Task prompt: Tally how many lines of these entries hold the string "which". Return the number alone.

Data to examine:
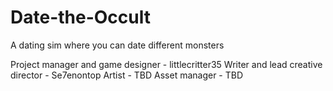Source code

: # Date-the-Occult
A dating sim where you can date different monsters

Project manager and game designer - littlecritter35
Writer and lead creative director - Se7enontop
Artist - TBD
Asset manager - TBD

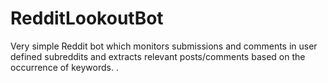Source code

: # RedditLookoutBot
Very simple Reddit bot which monitors submissions and comments in user defined subreddits and extracts relevant posts/comments based on the occurrence of keywords. .
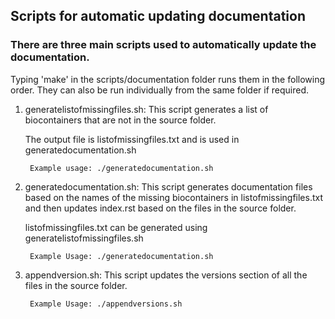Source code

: ## Scripts for automatic updating documentation

### There are three main scripts used to automatically update the documentation.

Typing 'make' in the scripts/documentation folder runs them in the following order. They can also be run individually from the same folder if required.

1. generatelistofmissingfiles.sh: This script generates a list of biocontainers that are not in the source folder.

    The output file is listofmissingfiles.txt and is used in generatedocumentation.sh

        Example usage: ./generatedocumentation.sh

2. generatedocumentation.sh: This script generates documentation files based on the names of the missing biocontainers in listofmissingfiles.txt and then updates index.rst based on the files in the source folder.

    listofmissingfiles.txt can be generated using generatelistofmissingfiles.sh
        
        Example Usage: ./generatedocumentation.sh

3. appendversion.sh: This script updates the versions section of all the files in the source folder.

        Example Usage: ./appendversions.sh 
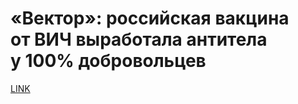 # «Вектор»: российская вакцина от ВИЧ выработала антитела у 100% добровольцев



[LINK](https://varlamov.ru/4128573.html)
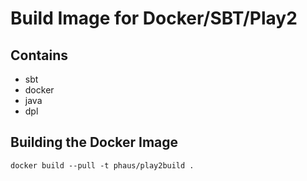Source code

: # Build Image for Docker/SBT/Play2

## Contains

* sbt
* docker
* java
* dpl

## Building the Docker Image

    docker build --pull -t phaus/play2build .

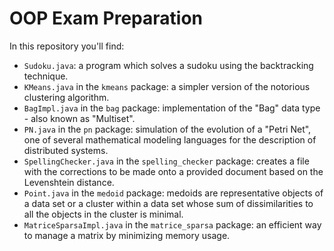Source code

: # OOP Exam Preparation
In this repository you'll find:
- `Sudoku.java`:
    a program which solves a sudoku using the backtracking technique.
- `KMeans.java` in the `kmeans` package:
    a simpler version of the notorious clustering algorithm.
- `BagImpl.java` in the `bag` package:
    implementation of the "Bag" data type - also known as "Multiset".
- `PN.java` in the `pn` package:
    simulation of the evolution of a "Petri Net", one of several mathematical modeling languages for the description of distributed systems.
- `SpellingChecker.java` in the `spelling_checker` package:
    creates a file with the corrections to be made onto a provided document based on the Levenshtein distance.
- `Point.java` in the `medoid` package:
    medoids are representative objects of a data set or a cluster within a data set whose sum of dissimilarities to all the objects in the cluster is minimal.
- `MatriceSparsaImpl.java` in the `matrice_sparsa` package:
    an efficient way to manage a matrix by minimizing memory usage.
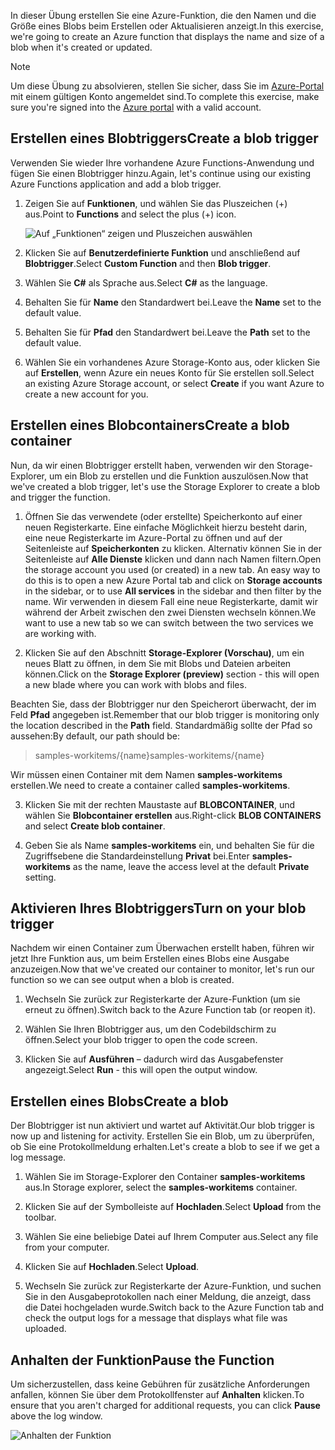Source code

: <span data-ttu-id="967d9-101">In dieser Übung erstellen Sie eine Azure-Funktion, die den Namen und die Größe eines Blobs beim Erstellen oder Aktualisieren anzeigt.</span><span class="sxs-lookup"><span data-stu-id="967d9-101">In this exercise, we're going to create an Azure function that displays the name and size of a blob when it's created or updated.</span></span> 

> [!NOTE]
> <span data-ttu-id="967d9-102">Um diese Übung zu absolvieren, stellen Sie sicher, dass Sie im [Azure-Portal](https://portal.azure.com?azure-portal=true) mit einem gültigen Konto angemeldet sind.</span><span class="sxs-lookup"><span data-stu-id="967d9-102">To complete this exercise, make sure you're signed into the [Azure portal](https://portal.azure.com?azure-portal=true) with a valid account.</span></span>

## <a name="create-a-blob-trigger"></a><span data-ttu-id="967d9-103">Erstellen eines Blobtriggers</span><span class="sxs-lookup"><span data-stu-id="967d9-103">Create a blob trigger</span></span>

<span data-ttu-id="967d9-104">Verwenden Sie wieder Ihre vorhandene Azure Functions-Anwendung und fügen Sie einen Blobtrigger hinzu.</span><span class="sxs-lookup"><span data-stu-id="967d9-104">Again, let's continue using our existing Azure Functions application and add a blob trigger.</span></span>

1. <span data-ttu-id="967d9-105">Zeigen Sie auf **Funktionen**, und wählen Sie das Pluszeichen (+) aus.</span><span class="sxs-lookup"><span data-stu-id="967d9-105">Point to **Functions** and select the plus (+) icon.</span></span>

    ![Auf „Funktionen“ zeigen und Pluszeichen auswählen](../media-drafts/4-hover-function.png)

2. <span data-ttu-id="967d9-107">Klicken Sie auf **Benutzerdefinierte Funktion** und anschließend auf **Blobtrigger**.</span><span class="sxs-lookup"><span data-stu-id="967d9-107">Select **Custom Function** and then **Blob trigger**.</span></span>

3. <span data-ttu-id="967d9-108">Wählen Sie **C#** als Sprache aus.</span><span class="sxs-lookup"><span data-stu-id="967d9-108">Select **C#** as the language.</span></span> 

4. <span data-ttu-id="967d9-109">Behalten Sie für **Name** den Standardwert bei.</span><span class="sxs-lookup"><span data-stu-id="967d9-109">Leave the **Name** set to the default value.</span></span>

5. <span data-ttu-id="967d9-110">Behalten Sie für **Pfad** den Standardwert bei.</span><span class="sxs-lookup"><span data-stu-id="967d9-110">Leave the **Path** set to the default value.</span></span>

6. <span data-ttu-id="967d9-111">Wählen Sie ein vorhandenes Azure Storage-Konto aus, oder klicken Sie auf **Erstellen**, wenn Azure ein neues Konto für Sie erstellen soll.</span><span class="sxs-lookup"><span data-stu-id="967d9-111">Select an existing Azure Storage account, or select **Create** if you want Azure to create a new account for you.</span></span>

## <a name="create-a-blob-container"></a><span data-ttu-id="967d9-112">Erstellen eines Blobcontainers</span><span class="sxs-lookup"><span data-stu-id="967d9-112">Create a blob container</span></span>

<span data-ttu-id="967d9-113">Nun, da wir einen Blobtrigger erstellt haben, verwenden wir den Storage-Explorer, um ein Blob zu erstellen und die Funktion auszulösen.</span><span class="sxs-lookup"><span data-stu-id="967d9-113">Now that we've created a blob trigger, let's use the Storage Explorer to create a blob and trigger the function.</span></span>

1. <span data-ttu-id="967d9-114">Öffnen Sie das verwendete (oder erstellte) Speicherkonto auf einer neuen Registerkarte. Eine einfache Möglichkeit hierzu besteht darin, eine neue Registerkarte im Azure-Portal zu öffnen und auf der Seitenleiste auf **Speicherkonten** zu klicken. Alternativ können Sie in der Seitenleiste auf **Alle Dienste** klicken und dann nach Namen filtern.</span><span class="sxs-lookup"><span data-stu-id="967d9-114">Open the storage account you used (or created) in a new tab. An easy way to do this is to open a new Azure Portal tab and click on **Storage accounts** in the sidebar, or to use **All services** in the sidebar and then filter by the name.</span></span> <span data-ttu-id="967d9-115">Wir verwenden in diesem Fall eine neue Registerkarte, damit wir während der Arbeit zwischen den zwei Diensten wechseln können.</span><span class="sxs-lookup"><span data-stu-id="967d9-115">We want to use a new tab so we can switch between the two services we are working with.</span></span>

2. <span data-ttu-id="967d9-116">Klicken Sie auf den Abschnitt **Storage-Explorer (Vorschau)**, um ein neues Blatt zu öffnen, in dem Sie mit Blobs und Dateien arbeiten können.</span><span class="sxs-lookup"><span data-stu-id="967d9-116">Click on the **Storage Explorer (preview)** section - this will open a new blade where you can work with blobs and files.</span></span>

<span data-ttu-id="967d9-117">Beachten Sie, dass der Blobtrigger nur den Speicherort überwacht, der im Feld **Pfad** angegeben ist.</span><span class="sxs-lookup"><span data-stu-id="967d9-117">Remember that our blob trigger is monitoring only the location described in the **Path** field.</span></span> <span data-ttu-id="967d9-118">Standardmäßig sollte der Pfad so aussehen:</span><span class="sxs-lookup"><span data-stu-id="967d9-118">By default, our path should be:</span></span>

> <span data-ttu-id="967d9-119">samples-workitems/{name}</span><span class="sxs-lookup"><span data-stu-id="967d9-119">samples-workitems/{name}</span></span>

<span data-ttu-id="967d9-120">Wir müssen einen Container mit dem Namen **samples-workitems** erstellen.</span><span class="sxs-lookup"><span data-stu-id="967d9-120">We need to create a container called **samples-workitems**.</span></span>

3. <span data-ttu-id="967d9-121">Klicken Sie mit der rechten Maustaste auf **BLOBCONTAINER**, und wählen Sie **Blobcontainer erstellen** aus.</span><span class="sxs-lookup"><span data-stu-id="967d9-121">Right-click **BLOB CONTAINERS** and select **Create blob container**.</span></span>

4. <span data-ttu-id="967d9-122">Geben Sie als Name **samples-workitems** ein, und behalten Sie für die Zugriffsebene die Standardeinstellung **Privat** bei.</span><span class="sxs-lookup"><span data-stu-id="967d9-122">Enter **samples-workitems** as the name, leave the access level at the default **Private** setting.</span></span>

## <a name="turn-on-your-blob-trigger"></a><span data-ttu-id="967d9-123">Aktivieren Ihres Blobtriggers</span><span class="sxs-lookup"><span data-stu-id="967d9-123">Turn on your blob trigger</span></span>

<span data-ttu-id="967d9-124">Nachdem wir einen Container zum Überwachen erstellt haben, führen wir jetzt Ihre Funktion aus, um beim Erstellen eines Blobs eine Ausgabe anzuzeigen.</span><span class="sxs-lookup"><span data-stu-id="967d9-124">Now that we've created our container to monitor, let's run our function so we can see output when a blob is created.</span></span>

1. <span data-ttu-id="967d9-125">Wechseln Sie zurück zur Registerkarte der Azure-Funktion (um sie erneut zu öffnen).</span><span class="sxs-lookup"><span data-stu-id="967d9-125">Switch back to the Azure Function tab (or reopen it).</span></span>

2. <span data-ttu-id="967d9-126">Wählen Sie Ihren Blobtrigger aus, um den Codebildschirm zu öffnen.</span><span class="sxs-lookup"><span data-stu-id="967d9-126">Select your blob trigger to open the code screen.</span></span>

3. <span data-ttu-id="967d9-127">Klicken Sie auf **Ausführen** – dadurch wird das Ausgabefenster angezeigt.</span><span class="sxs-lookup"><span data-stu-id="967d9-127">Select **Run** - this will open the output window.</span></span>

## <a name="create-a-blob"></a><span data-ttu-id="967d9-128">Erstellen eines Blobs</span><span class="sxs-lookup"><span data-stu-id="967d9-128">Create a blob</span></span>

<span data-ttu-id="967d9-129">Der Blobtrigger ist nun aktiviert und wartet auf Aktivität.</span><span class="sxs-lookup"><span data-stu-id="967d9-129">Our blob trigger is now up and listening for activity.</span></span> <span data-ttu-id="967d9-130">Erstellen Sie ein Blob, um zu überprüfen, ob Sie eine Protokollmeldung erhalten.</span><span class="sxs-lookup"><span data-stu-id="967d9-130">Let's create a blob to see if we get a log message.</span></span>

1. <span data-ttu-id="967d9-131">Wählen Sie im Storage-Explorer den Container **samples-workitems** aus.</span><span class="sxs-lookup"><span data-stu-id="967d9-131">In Storage explorer, select the **samples-workitems** container.</span></span>

2. <span data-ttu-id="967d9-132">Klicken Sie auf der Symbolleiste auf **Hochladen**.</span><span class="sxs-lookup"><span data-stu-id="967d9-132">Select **Upload** from the toolbar.</span></span>

3. <span data-ttu-id="967d9-133">Wählen Sie eine beliebige Datei auf Ihrem Computer aus.</span><span class="sxs-lookup"><span data-stu-id="967d9-133">Select any file from your computer.</span></span>

4. <span data-ttu-id="967d9-134">Klicken Sie auf **Hochladen**.</span><span class="sxs-lookup"><span data-stu-id="967d9-134">Select **Upload**.</span></span>

5. <span data-ttu-id="967d9-135">Wechseln Sie zurück zur Registerkarte der Azure-Funktion, und suchen Sie in den Ausgabeprotokollen nach einer Meldung, die anzeigt, dass die Datei hochgeladen wurde.</span><span class="sxs-lookup"><span data-stu-id="967d9-135">Switch back to the Azure Function tab and check the output logs for a message that displays what file was uploaded.</span></span>

## <a name="pause-the-function"></a><span data-ttu-id="967d9-136">Anhalten der Funktion</span><span class="sxs-lookup"><span data-stu-id="967d9-136">Pause the Function</span></span>

<span data-ttu-id="967d9-137">Um sicherzustellen, dass keine Gebühren für zusätzliche Anforderungen anfallen, können Sie über dem Protokollfenster auf **Anhalten** klicken.</span><span class="sxs-lookup"><span data-stu-id="967d9-137">To ensure that you aren't charged for additional requests, you can click **Pause** above the log window.</span></span>

![Anhalten der Funktion](../media-drafts/4-pause-timer.png)


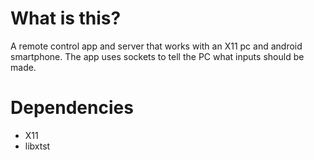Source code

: # What is this?

A remote control app and server that works with an X11 pc and android smartphone. The app uses sockets to tell the PC
what inputs should be made.

# Dependencies

- X11
- libxtst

The answer: 2